Nitro writes: " In contrast, at a prop firm they will say, this is the way we trade, here is why, here is the technology we use, here are realtime risk reports, here is an entire tech department backing you, here is $10M of margin. " Well ......didn't you hear ? Here is 10 M .....................? no one is interested ? no takers ? you lazy bastards writing posts all day long, of course you will lose all your money ! you don't want to work at the firm where everything would be given to you. How ungrateful you spoiled little brats, you could trade other people money while you learn and you say no Why no one told me that getting a job at a kick ass firm is as easy as a walk in the park ? ....Anyways I thank all the serious replies it sounds as if with non directional strategies a retail trader could make 30% with a very high probability. I will sign for the Dan Sheridan Mentoring program thanks again and good luck to all
Firstly, to defend Nitro, he DID recommend working with a mentor, namely Maverick74. Proof is in the above quote. Secondly, I have some concerns about Dan's adjustment strategy. When premiums suddenly sky rocket on the calls, you don't have time to adjust the way Dan recommends. maverick74 is definitely correct when he says this. I know. I experienced it. I had call credit spreads far OTM. My short position was sold at .60. eventually, it was .25. good for me until fed day came and it exploded to 1.45 in a second. I could not adjust the way Dan recommended. It was too late. Thirdly, correct me if I'm wrong, but Dan recommends having a stop loss. I don't know if I would do this with options. The execution is terrible.
1. Assuming that you confine your trading to the spx or similar market. I use multiple markets, some of which are not liquid enough for a multimillion dollar trade size but easily handles smaller trade size. Of course you knew that. 2. You understand that money management would be different. The psychology of trading is very different in a personal account to a megabuck hedge fund. Of course you knew that. 3. A trader who manages a small account would not necessarily be capable of managing such a large account. Losing thousands of dollars is very different from several million. 4. Perhaps a hedge fund would be interested in my trading, perhaps not. It would have to fit into their philosophy of trading (e.g. some firms are long only), allow remote trading (I don't want to live in NY or Chicago), etc. I think I would need some sort of certification -- tests, studying stuff, etc. Thanks but no thanks. 5. Coaches could continue to play the game, but they choose to coach instead. Especially after 25 years of playing the game. You've already made the money and want to do something else. Makes sense to me.

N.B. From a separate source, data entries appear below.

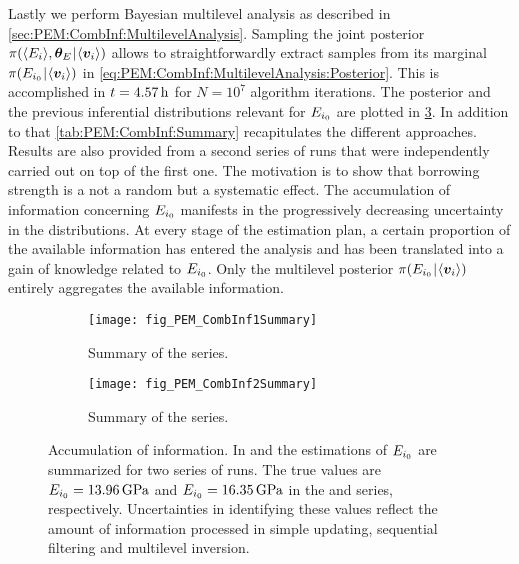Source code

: Lastly we perform Bayesian multilevel analysis as described in \cref{sec:PEM:CombInf:MultilevelAnalysis}.
Sampling the joint posterior \(\pi(\langle{E_i}\rangle,\bm{\theta}_E {\:\!}|{\:\!} \langle{\bm{v}_i}\rangle)\) allows to straightforwardly extract samples
from its marginal \(\pi(E_{i_0} {\:\!}|{\:\!} \langle{\bm{v}_{i}}\rangle)\) in \cref{eq:PEM:CombInf:MultilevelAnalysis:Posterior}.
This is accomplished in \(t=\unit[4.57]{h}\) for \(N=10^7\) algorithm iterations.
The posterior and the previous inferential distributions relevant for \(E_{i_0}\) are plotted in \cref{fig:PEM:CombInf:Summary}.
In addition to that \cref{tab:PEM:CombInf:Summary} recapitulates the different approaches.
Results are also provided from a second series of runs that were independently carried out on top of the first one.
The motivation is to show that borrowing strength is a not a random but a systematic effect.
The accumulation of information concerning \(E_{i_0}\) manifests in the progressively decreasing uncertainty in the distributions.
At every stage of the estimation plan, a certain proportion of the available information has entered the analysis and has been translated into a gain of knowledge related to \(E_{i_0}\).
Only the multilevel posterior \(\pi(E_{i_0} {\:\!}|{\:\!} \langle{\bm{v}_{i}}\rangle)\) entirely aggregates the available information.
\begin{figure}[ht]
  \centering
  \begin{subfigure}[b]{0.5\textwidth}
    \centering
    \texttt{[image: fig\_PEM\_CombInf1Summary]}
    \caption{Summary of the  series.}
    \label{fig:PEM:CombInf:Summary:1}
  \end{subfigure}%
  \begin{subfigure}[b]{0.5\textwidth}
    \centering
    \texttt{[image: fig\_PEM\_CombInf2Summary]}
    \caption{Summary of the  series.}
    \label{fig:PEM:CombInf:Summary:2}
  \end{subfigure}%
  \caption[Accumulation of information]{Accumulation of information.
           In  and  the estimations of \(E_{i_0}\) are summarized for two series of runs.
           The true values are \(E_{\analyzed} = \unit[13.96]{GPa}\) and \(E_{\analyzed} = \unit[16.35]{GPa}\) in the  and  series, respectively.
           Uncertainties in identifying these values reflect the amount of information processed in simple updating, sequential filtering and multilevel inversion.
          }
  \label{fig:PEM:CombInf:Summary}
\end{figure}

Dan insists on putting on a stop order when you open the position. And any stop in a wildly moving market would have "terrible execution", regardless of the strategy. But his option strategies have fixed risk -- a maximum ceiling on losses. If you don't like the risk, do something different. Do another market that presents less risk -- the spy instead of the spx, for example. For the record, I am not an "official" student of Dan Sheridan. I took my own advice and took the do-it-yourself route. I believe you have to be your own guru, and while his webinars were very helpful to get started, the market itself is more than willing to teach you how to be a successful trader.